EMP 843 B. Rubik 3 credits
The Science of Bioelectromagnetics and its Clinical Applications
Bioelectromagnetics (BEM) is the science that involves the interrelationship of low-level nonionizing electromagnetic fields and life. There is evidence for a variety of biological effects following the application of extremely low-level electromagnetic fields to the human body, including accelerated healing and regeneration associated with certain field parameters. The course will touch upon the history and basics of BEM, the hazards of certain BEM fields, and mostly address the use of therapeutic fields for health and healing. Several promising areas of medical application considered include the treatment of nonunion bone fractures, wound healing, tissue regeneration, pain management, and neuroendocrine regulation. BEM medical devices typically emit pulsed magnetic or electric fields, or electromagnetic fields such as microwaves. Some notable examples from the growing number of BEM medical devices on the market such as the trans-cranial electrical stimulator will be shown and discussed, along with clinical data and case studies. The scientific controversies that remain concerning the modus operandi and difficulties in reproducing effects in BEM studies will also be presented.
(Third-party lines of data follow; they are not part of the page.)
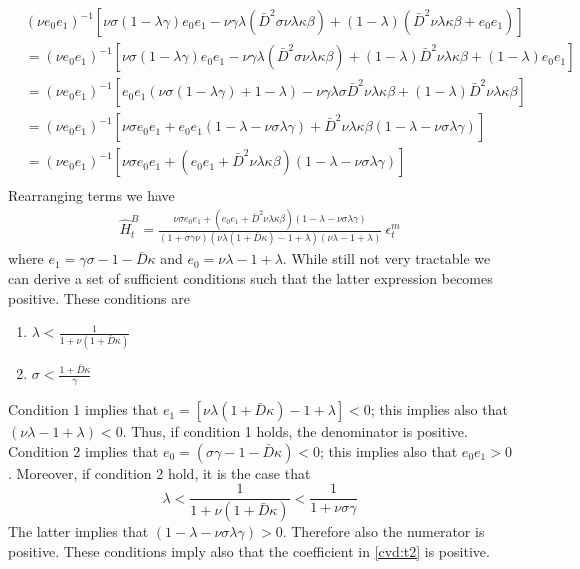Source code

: \documentclass[a4paper,12pt]{article}%
\begin{document}
\begin{align*}
&(\nu e_0e_1)^{-1}\left[\nu \sigma(1-\lambda \gamma) e_0e_1 -  \nu \gamma\lambda(\bar{D}^2 \sigma\nu \lambda \kappa \beta) + (1-\lambda) (\bar{D}^2 \nu \lambda \kappa \beta+ e_0e_1) \right]\\
&=(\nu e_0e_1)^{-1}\left[\nu \sigma(1-\lambda \gamma) e_0e_1 -  \nu \gamma\lambda(\bar{D}^2 \sigma\nu \lambda \kappa \beta) + (1-\lambda) \bar{D}^2 \nu \lambda \kappa \beta + (1-\lambda)e_0e_1 \right]\\
&=(\nu e_0e_1)^{-1}\left[e_0e_1(\nu \sigma(1-\lambda \gamma)+ 1-\lambda)  -  \nu \gamma\lambda\sigma\bar{D}^2\nu \lambda \kappa \beta + (1-\lambda) \bar{D}^2 \nu \lambda \kappa \beta \right]\\
&=(\nu e_0e_1)^{-1}\left[\nu \sigma e_0e_1+ e_0e_1(1-\lambda-\nu \sigma\lambda \gamma) + \bar{D}^2 \nu \lambda \kappa \beta(1-\lambda-\nu \sigma\lambda \gamma)  \right]\\
&=(\nu e_0e_1)^{-1}\left[\nu \sigma e_0e_1+ (e_0e_1 + \bar{D}^2 \nu \lambda \kappa \beta)(1-\lambda-\nu \sigma\lambda \gamma)  \right]\\
\end{align*}
Rearranging terms we have 
\begin{align}
\hat{H}^B_{t}  = \frac{\nu \sigma e_0e_1+ (e_0e_1 + \bar{D}^2 \nu \lambda \kappa \beta)(1-\lambda-\nu \sigma\lambda \gamma)}{(1 + \sigma\gamma\nu)(\nu\lambda(1+{\bar{D}}\kappa) -1+\lambda)( \nu \lambda -1+\lambda)} \ \epsilon^m_{t} \label{cvd:t1}
\end{align}
where $e_1=\gamma\sigma-1-{\bar{D}}\kappa$ and $e_0 = \nu \lambda -1+\lambda$. While still not very tractable we can derive a set of sufficient conditions such that the latter expression becomes positive. These conditions are 
\begin{enumerate}
\item $\lambda < \frac{1}{1+\nu(1+\bar{D}\kappa)}$%
\item $\sigma < \frac{1+\bar{D}\kappa}{\gamma}$%
 \end{enumerate}
Condition 1 implies that $e_1=[\nu\lambda  (1+\bar{D}\kappa)  - 1 + \lambda]<0$; this implies also that $(\nu\lambda - 1 + \lambda)<0$. Thus, if condition 1 holds, the denominator is positive.
Condition 2 implies that $e_0 = (\sigma\gamma-1-\bar{D}\kappa)<0$; this implies also that $e_0e_1>0$. Moreover, if condition 2 hold, it is the case that 
$$ \lambda < \frac{1}{1+\nu(1+\bar{D}\kappa)}< \frac{1}{1+\nu\sigma\gamma}$$
The latter implies that $(1-\lambda-\nu \sigma\lambda \gamma)>0$. Therefore also the numerator is positive. These conditions imply also that the coefficient in \eqref{cvd:t2} is positive.
\end{document}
The future prospects of BEM medical applications will be outlined.
The electromagnetic spectrum; ionizing and nonionizing radiation; wave parametrics; narrow “windows” of biological response to EM fields; geophysical fields & life; positive, neutral, and life-thwarting EM fields; early discoveries in tissue regeneration; bone growth stimulators; neuroendocrine applications including trans-cranial electrical stimulation; soft-tissue regeneration; low-level laser stimulation; static magnets for pain control; scientific theories of BEM interactions with living systems, including chaos and biofield theories; scientific controversies in BEM.